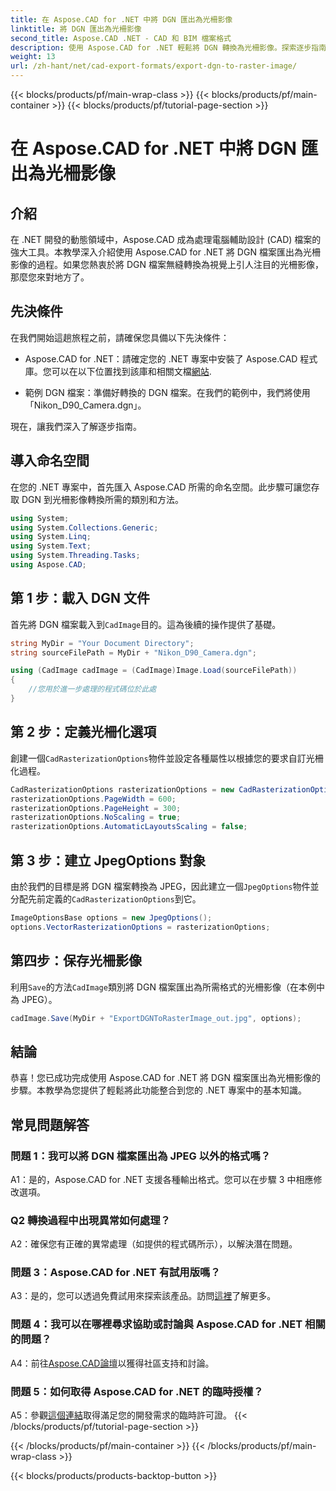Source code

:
 ```yaml
---
title: 在 Aspose.CAD for .NET 中將 DGN 匯出為光柵影像
linktitle: 將 DGN 匯出為光柵影像
second_title: Aspose.CAD .NET - CAD 和 BIM 檔案格式
description: 使用 Aspose.CAD for .NET 輕鬆將 DGN 轉換為光柵影像。探索逐步指南並釋放 .NET 在 CAD 檔案操作方面的強大功能。
weight: 13
url: /zh-hant/net/cad-export-formats/export-dgn-to-raster-image/
---
```


{{< blocks/products/pf/main-wrap-class >}}
{{< blocks/products/pf/main-container >}}
{{< blocks/products/pf/tutorial-page-section >}}

# 在 Aspose.CAD for .NET 中將 DGN 匯出為光柵影像

## 介紹

在 .NET 開發的動態領域中，Aspose.CAD 成為處理電腦輔助設計 (CAD) 檔案的強大工具。本教學深入介紹使用 Aspose.CAD for .NET 將 DGN 檔案匯出為光柵影像的過程。如果您熱衷於將 DGN 檔案無縫轉換為視覺上引人注目的光柵影像，那麼您來對地方了。

## 先決條件

在我們開始這趟旅程之前，請確保您具備以下先決條件：

-  Aspose.CAD for .NET：請確定您的 .NET 專案中安裝了 Aspose.CAD 程式庫。您可以在以下位置找到該庫和相關文檔[網站](https://reference.aspose.com/cad/net/).

- 範例 DGN 檔案：準備好轉換的 DGN 檔案。在我們的範例中，我們將使用「Nikon_D90_Camera.dgn」。

現在，讓我們深入了解逐步指南。

## 導入命名空間

在您的 .NET 專案中，首先匯入 Aspose.CAD 所需的命名空間。此步驟可讓您存取 DGN 到光柵影像轉換所需的類別和方法。

```csharp
using System;
using System.Collections.Generic;
using System.Linq;
using System.Text;
using System.Threading.Tasks;
using Aspose.CAD;
```

## 第 1 步：載入 DGN 文件

首先將 DGN 檔案載入到`CadImage`目的。這為後續的操作提供了基礎。

```csharp
string MyDir = "Your Document Directory";
string sourceFilePath = MyDir + "Nikon_D90_Camera.dgn";

using (CadImage cadImage = (CadImage)Image.Load(sourceFilePath))
{
    //您用於進一步處理的程式碼位於此處
}
```

## 第 2 步：定義光柵化選項

創建一個`CadRasterizationOptions`物件並設定各種屬性以根據您的要求自訂光柵化過程。

```csharp
CadRasterizationOptions rasterizationOptions = new CadRasterizationOptions();
rasterizationOptions.PageWidth = 600;
rasterizationOptions.PageHeight = 300;
rasterizationOptions.NoScaling = true;
rasterizationOptions.AutomaticLayoutsScaling = false;
```

## 第 3 步：建立 JpegOptions 對象

由於我們的目標是將 DGN 檔案轉換為 JPEG，因此建立一個`JpegOptions`物件並分配先前定義的`CadRasterizationOptions`到它。

```csharp
ImageOptionsBase options = new JpegOptions();
options.VectorRasterizationOptions = rasterizationOptions;
```

## 第四步：保存光柵影像

利用`Save`的方法`CadImage`類別將 DGN 檔案匯出為所需格式的光柵影像（在本例中為 JPEG）。

```csharp
cadImage.Save(MyDir + "ExportDGNToRasterImage_out.jpg", options);
```

## 結論

恭喜！您已成功完成使用 Aspose.CAD for .NET 將 DGN 檔案匯出為光柵影像的步驟。本教學為您提供了輕鬆將此功能整合到您的 .NET 專案中的基本知識。

## 常見問題解答

### 問題 1：我可以將 DGN 檔案匯出為 JPEG 以外的格式嗎？

A1：是的，Aspose.CAD for .NET 支援各種輸出格式。您可以在步驟 3 中相應修改選項。

### Q2 轉換過程中出現異常如何處理？

A2：確保您有正確的異常處理（如提供的程式碼所示），以解決潛在問題。

### 問題 3：Aspose.CAD for .NET 有試用版嗎？

 A3：是的，您可以透過免費試用來探索該產品。訪問[這裡](https://releases.aspose.com/)了解更多。

### 問題 4：我可以在哪裡尋求協助或討論與 Aspose.CAD for .NET 相關的問題？

 A4：前往[Aspose.CAD論壇](https://forum.aspose.com/c/cad/19)以獲得社區支持和討論。

### 問題 5：如何取得 Aspose.CAD for .NET 的臨時授權？

 A5：參觀[這個連結](https://purchase.aspose.com/temporary-license/)取得滿足您的開發需求的臨時許可證。
{{< /blocks/products/pf/tutorial-page-section >}}

{{< /blocks/products/pf/main-container >}}
{{< /blocks/products/pf/main-wrap-class >}}

{{< blocks/products/products-backtop-button >}}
_____
Work instruction
Say how many lines in the records contain the string "sourceFilePath", and say nothing else.

The completed task
2